If you had a website, with credit card capabilities...

You really need to get that wagon out the station!


----------



## Sir Vape

I hear ya @WHeunis 

Its coming mate. We have had a number of things to sort out before the site goes live. I apologise for the delay.


----------



## WHeunis

I hope you order some extras of T6 for website sales!

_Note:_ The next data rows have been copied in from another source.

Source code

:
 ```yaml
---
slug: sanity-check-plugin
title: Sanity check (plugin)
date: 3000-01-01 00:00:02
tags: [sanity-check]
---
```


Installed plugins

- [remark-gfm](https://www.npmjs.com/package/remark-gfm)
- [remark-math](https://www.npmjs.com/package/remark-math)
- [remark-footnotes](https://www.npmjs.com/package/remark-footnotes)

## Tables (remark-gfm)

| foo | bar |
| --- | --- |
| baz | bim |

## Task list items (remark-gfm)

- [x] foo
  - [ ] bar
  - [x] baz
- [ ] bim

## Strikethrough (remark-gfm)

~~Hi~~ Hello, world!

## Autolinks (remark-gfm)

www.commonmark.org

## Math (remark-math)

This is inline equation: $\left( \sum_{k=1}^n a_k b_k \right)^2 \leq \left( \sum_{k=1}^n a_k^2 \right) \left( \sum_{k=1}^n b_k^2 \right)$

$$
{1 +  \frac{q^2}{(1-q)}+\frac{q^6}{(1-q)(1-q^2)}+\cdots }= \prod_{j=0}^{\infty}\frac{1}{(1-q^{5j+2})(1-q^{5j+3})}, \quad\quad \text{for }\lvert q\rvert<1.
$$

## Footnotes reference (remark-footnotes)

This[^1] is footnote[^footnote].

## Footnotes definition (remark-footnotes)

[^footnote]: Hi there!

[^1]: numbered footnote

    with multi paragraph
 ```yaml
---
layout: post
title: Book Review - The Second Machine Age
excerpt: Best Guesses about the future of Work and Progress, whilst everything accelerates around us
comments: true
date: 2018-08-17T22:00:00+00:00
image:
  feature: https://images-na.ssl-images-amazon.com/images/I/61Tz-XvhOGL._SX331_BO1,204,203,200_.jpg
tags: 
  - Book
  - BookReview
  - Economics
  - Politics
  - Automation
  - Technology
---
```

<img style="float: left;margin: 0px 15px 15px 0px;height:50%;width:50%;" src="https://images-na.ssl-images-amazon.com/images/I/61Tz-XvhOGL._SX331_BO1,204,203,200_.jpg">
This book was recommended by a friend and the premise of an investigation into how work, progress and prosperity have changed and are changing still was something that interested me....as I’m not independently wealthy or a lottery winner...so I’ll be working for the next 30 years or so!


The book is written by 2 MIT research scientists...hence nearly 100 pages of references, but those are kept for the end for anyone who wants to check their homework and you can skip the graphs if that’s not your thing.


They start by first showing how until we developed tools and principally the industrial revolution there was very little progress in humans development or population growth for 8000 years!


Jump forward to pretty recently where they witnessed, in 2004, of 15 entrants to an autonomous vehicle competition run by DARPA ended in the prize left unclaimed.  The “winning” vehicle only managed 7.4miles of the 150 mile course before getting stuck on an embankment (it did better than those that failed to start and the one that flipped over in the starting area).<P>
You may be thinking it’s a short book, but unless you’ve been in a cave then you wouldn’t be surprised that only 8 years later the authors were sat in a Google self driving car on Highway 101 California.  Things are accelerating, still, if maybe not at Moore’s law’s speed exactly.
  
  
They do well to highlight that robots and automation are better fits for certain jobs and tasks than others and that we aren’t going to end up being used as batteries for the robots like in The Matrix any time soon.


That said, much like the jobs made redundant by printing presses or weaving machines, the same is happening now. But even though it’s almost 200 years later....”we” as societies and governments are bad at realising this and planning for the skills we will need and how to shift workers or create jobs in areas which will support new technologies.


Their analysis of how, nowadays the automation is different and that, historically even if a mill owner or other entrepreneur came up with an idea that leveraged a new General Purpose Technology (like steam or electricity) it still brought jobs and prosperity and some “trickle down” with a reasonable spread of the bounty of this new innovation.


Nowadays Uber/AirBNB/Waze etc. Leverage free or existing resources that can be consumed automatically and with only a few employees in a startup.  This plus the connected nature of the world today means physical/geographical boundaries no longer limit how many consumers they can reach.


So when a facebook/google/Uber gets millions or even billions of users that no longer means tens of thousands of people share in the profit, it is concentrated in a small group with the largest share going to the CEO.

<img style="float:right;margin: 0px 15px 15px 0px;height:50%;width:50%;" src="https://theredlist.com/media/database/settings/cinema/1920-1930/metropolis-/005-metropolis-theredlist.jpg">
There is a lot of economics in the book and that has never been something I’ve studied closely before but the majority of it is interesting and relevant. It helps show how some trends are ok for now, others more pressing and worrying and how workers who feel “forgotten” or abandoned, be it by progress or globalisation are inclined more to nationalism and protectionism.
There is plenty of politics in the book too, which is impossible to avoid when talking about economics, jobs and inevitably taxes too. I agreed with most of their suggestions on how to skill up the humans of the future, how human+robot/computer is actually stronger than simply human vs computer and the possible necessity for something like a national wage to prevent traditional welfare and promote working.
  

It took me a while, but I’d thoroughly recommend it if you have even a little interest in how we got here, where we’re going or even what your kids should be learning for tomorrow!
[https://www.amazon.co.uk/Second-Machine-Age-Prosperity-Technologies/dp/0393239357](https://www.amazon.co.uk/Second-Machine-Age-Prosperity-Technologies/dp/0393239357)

How far in the future do you think the website would go up?


----------



## Sir Vape

It should be up by next Thurs or Fri. Looks like the T6 is pretty popular so we will order a few extra. What colour are you interested in @WHeunis


----------



## WHeunis

Sir Vape said:


> It should be up by next Thurs or Fri. Looks like the T6 is pretty popular so we will order a few extra. What colour are you interested in @WHeunis



Haven't given that much thought to it, but in (probable) order of prefference: Silver, Grey, Black, Blue (worst case choice for me).


----------



## Sir Vape

Cool


----------



## capetocuba

Ah missed the boat here . Good pricing compared to UK vendors!

Reactions: Thanks 1


----------



## Sir Vape

Gonna have a few extra. Anyone interested pop us an email at hugo@sirvape.co.za

Reactions: Like 1 | Winner 1


----------



## eviltoy

Any news on the IPV3 cos its this or that.


----------



## Sir Vape

Hey @eviltoy 

We have decided to leave the IPV3 for now. Reason being was the current cost and secondly we feel they need to do more improvements on the device. Maybe in the next batch release we will look at it.


----------



## eviltoy

Ah ok I see. I have a few more questions on the mod but I'll shoot you a PM regarding that

Reactions: Thanks 1


----------



## Sir Vape

Ok awesome


----------



## steve

Cant Wait for this .........

Reactions: Like 1


----------



## Sir Vape

Yebo yes

Reactions: Like 1


----------



## Sir Vape

Cloupors are on their way folks  Whoop whoop!!!

Reactions: Like 1


----------



## VapeSnow

Hi @Sir Vape wont this unit's have the same problem that VapeMob discovered?


----------



## Sir Vape

Hey meneer @VapeSnow 

Yeah looks like it bro. Managed to stop our order before it left. Waiting for feedback from Cloupor but nothing yet. Doesn't look like any mod over 100w's is performing to its spec's at the moment.


----------



## VapeSnow

Sir Vape said:


> Hey meneer @VapeSnow
> 
> Yeah looks like it bro. Managed to stop our order before it left. Waiting for feedback from Cloupor but nothing yet. Doesn't look like any mod over 100w's is performing to its spec's at the moment.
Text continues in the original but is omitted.